> What is expected:
For each entry, repeat the text exactly and omit any picture it holds.

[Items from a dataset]
####################

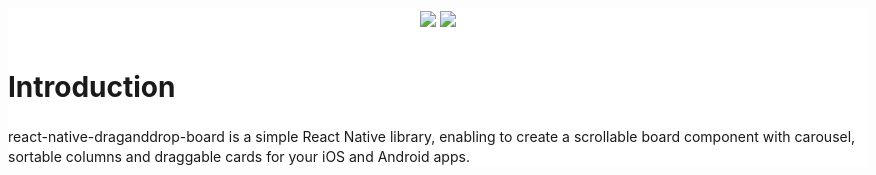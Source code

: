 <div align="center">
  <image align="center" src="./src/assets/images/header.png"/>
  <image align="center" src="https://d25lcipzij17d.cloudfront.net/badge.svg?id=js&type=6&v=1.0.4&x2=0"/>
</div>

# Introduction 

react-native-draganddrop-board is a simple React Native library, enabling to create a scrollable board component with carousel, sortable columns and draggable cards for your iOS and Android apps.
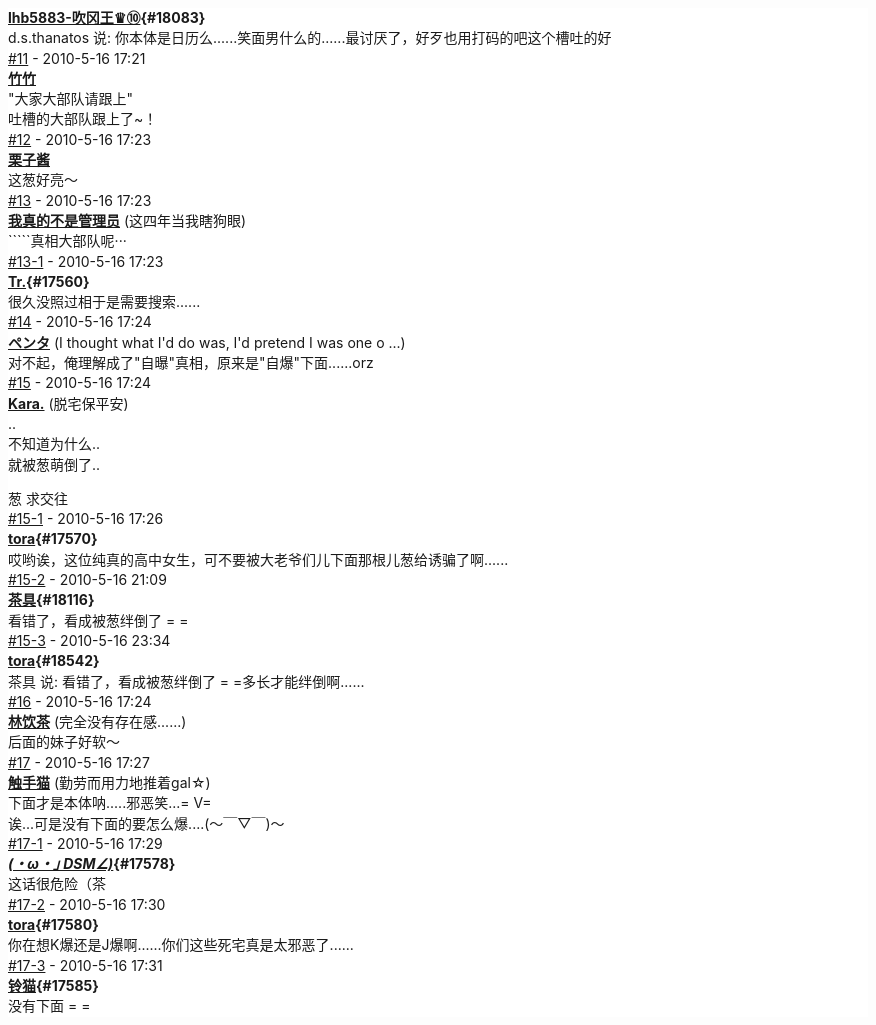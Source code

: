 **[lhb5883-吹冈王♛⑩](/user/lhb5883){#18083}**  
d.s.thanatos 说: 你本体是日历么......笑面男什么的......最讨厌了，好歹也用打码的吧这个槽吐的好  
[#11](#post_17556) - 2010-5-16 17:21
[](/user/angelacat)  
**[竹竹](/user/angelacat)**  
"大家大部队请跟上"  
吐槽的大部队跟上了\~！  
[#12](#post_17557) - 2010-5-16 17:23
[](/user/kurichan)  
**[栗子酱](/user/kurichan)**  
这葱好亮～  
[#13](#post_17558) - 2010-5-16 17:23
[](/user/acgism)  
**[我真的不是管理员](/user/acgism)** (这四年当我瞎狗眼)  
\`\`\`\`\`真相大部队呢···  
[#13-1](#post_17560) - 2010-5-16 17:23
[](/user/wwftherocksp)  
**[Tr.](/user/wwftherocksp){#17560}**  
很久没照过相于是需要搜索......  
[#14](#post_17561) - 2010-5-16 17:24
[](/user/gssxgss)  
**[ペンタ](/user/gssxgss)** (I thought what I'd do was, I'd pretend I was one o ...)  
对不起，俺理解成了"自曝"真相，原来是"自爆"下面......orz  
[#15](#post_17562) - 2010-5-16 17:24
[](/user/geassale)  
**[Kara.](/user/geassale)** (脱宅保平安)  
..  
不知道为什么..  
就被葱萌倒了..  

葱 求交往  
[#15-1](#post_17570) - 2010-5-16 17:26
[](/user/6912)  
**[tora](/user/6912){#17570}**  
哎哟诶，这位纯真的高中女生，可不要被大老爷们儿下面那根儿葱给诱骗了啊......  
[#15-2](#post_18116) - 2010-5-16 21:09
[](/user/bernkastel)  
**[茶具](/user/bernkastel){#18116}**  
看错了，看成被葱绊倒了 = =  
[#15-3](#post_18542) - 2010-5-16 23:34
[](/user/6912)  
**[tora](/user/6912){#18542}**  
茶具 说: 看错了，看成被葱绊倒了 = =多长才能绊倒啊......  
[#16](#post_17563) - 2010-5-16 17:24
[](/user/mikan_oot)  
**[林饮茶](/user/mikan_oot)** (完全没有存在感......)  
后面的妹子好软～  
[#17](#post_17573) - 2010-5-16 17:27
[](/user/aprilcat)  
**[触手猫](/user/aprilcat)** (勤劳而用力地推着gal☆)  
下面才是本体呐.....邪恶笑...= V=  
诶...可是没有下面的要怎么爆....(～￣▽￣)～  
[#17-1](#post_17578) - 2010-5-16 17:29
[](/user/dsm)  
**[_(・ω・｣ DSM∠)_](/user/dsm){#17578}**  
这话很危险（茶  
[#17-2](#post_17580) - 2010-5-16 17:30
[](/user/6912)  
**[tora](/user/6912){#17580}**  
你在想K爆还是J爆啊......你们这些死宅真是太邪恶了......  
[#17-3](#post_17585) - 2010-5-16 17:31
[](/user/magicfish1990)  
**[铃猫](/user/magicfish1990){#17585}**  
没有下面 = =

####################

> Response area:
Source code

: <div align="center">
  <image align="center" src="./src/assets/images/header.png"/>
  <image align="center" src="https://d25lcipzij17d.cloudfront.net/badge.svg?id=js&type=6&v=1.0.4&x2=0"/>
</div>

# Introduction 

react-native-draganddrop-board is a simple React Native library, enabling to create a scrollable board component with carousel, sortable columns and draggable cards for your iOS and Android apps.
Source code

: **[lhb5883-吹冈王♛⑩](/user/lhb5883){#18083}**  
d.s.thanatos 说: 你本体是日历么......笑面男什么的......最讨厌了，好歹也用打码的吧这个槽吐的好  
[#11](#post_17556) - 2010-5-16 17:21
[](/user/angelacat)  
**[竹竹](/user/angelacat)**  
"大家大部队请跟上"  
吐槽的大部队跟上了\~！  
[#12](#post_17557) - 2010-5-16 17:23
[](/user/kurichan)  
**[栗子酱](/user/kurichan)**  
这葱好亮～  
[#13](#post_17558) - 2010-5-16 17:23
[](/user/acgism)  
**[我真的不是管理员](/user/acgism)** (这四年当我瞎狗眼)  
\`\`\`\`\`真相大部队呢···  
[#13-1](#post_17560) - 2010-5-16 17:23
[](/user/wwftherocksp)  
**[Tr.](/user/wwftherocksp){#17560}**  
很久没照过相于是需要搜索......  
[#14](#post_17561) - 2010-5-16 17:24
[](/user/gssxgss)  
**[ペンタ](/user/gssxgss)** (I thought what I'd do was, I'd pretend I was one o ...)  
对不起，俺理解成了"自曝"真相，原来是"自爆"下面......orz  
[#15](#post_17562) - 2010-5-16 17:24
[](/user/geassale)  
**[Kara.](/user/geassale)** (脱宅保平安)  
..  
不知道为什么..  
就被葱萌倒了..  

葱 求交往  
[#15-1](#post_17570) - 2010-5-16 17:26
[](/user/6912)  
**[tora](/user/6912){#17570}**  
哎哟诶，这位纯真的高中女生，可不要被大老爷们儿下面那根儿葱给诱骗了啊......  
[#15-2](#post_18116) - 2010-5-16 21:09
[](/user/bernkastel)  
**[茶具](/user/bernkastel){#18116}**  
看错了，看成被葱绊倒了 = =  
[#15-3](#post_18542) - 2010-5-16 23:34
[](/user/6912)  
**[tora](/user/6912){#18542}**  
茶具 说: 看错了，看成被葱绊倒了 = =多长才能绊倒啊......  
[#16](#post_17563) - 2010-5-16 17:24
[](/user/mikan_oot)  
**[林饮茶](/user/mikan_oot)** (完全没有存在感......)  
后面的妹子好软～  
[#17](#post_17573) - 2010-5-16 17:27
[](/user/aprilcat)  
**[触手猫](/user/aprilcat)** (勤劳而用力地推着gal☆)  
下面才是本体呐.....邪恶笑...= V=  
诶...可是没有下面的要怎么爆....(～￣▽￣)～  
[#17-1](#post_17578) - 2010-5-16 17:29
[](/user/dsm)  
**[_(・ω・｣ DSM∠)_](/user/dsm){#17578}**  
这话很危险（茶  
[#17-2](#post_17580) - 2010-5-16 17:30
[](/user/6912)  
**[tora](/user/6912){#17580}**  
你在想K爆还是J爆啊......你们这些死宅真是太邪恶了......  
[#17-3](#post_17585) - 2010-5-16 17:31
[](/user/magicfish1990)  
**[铃猫](/user/magicfish1990){#17585}**  
没有下面 = =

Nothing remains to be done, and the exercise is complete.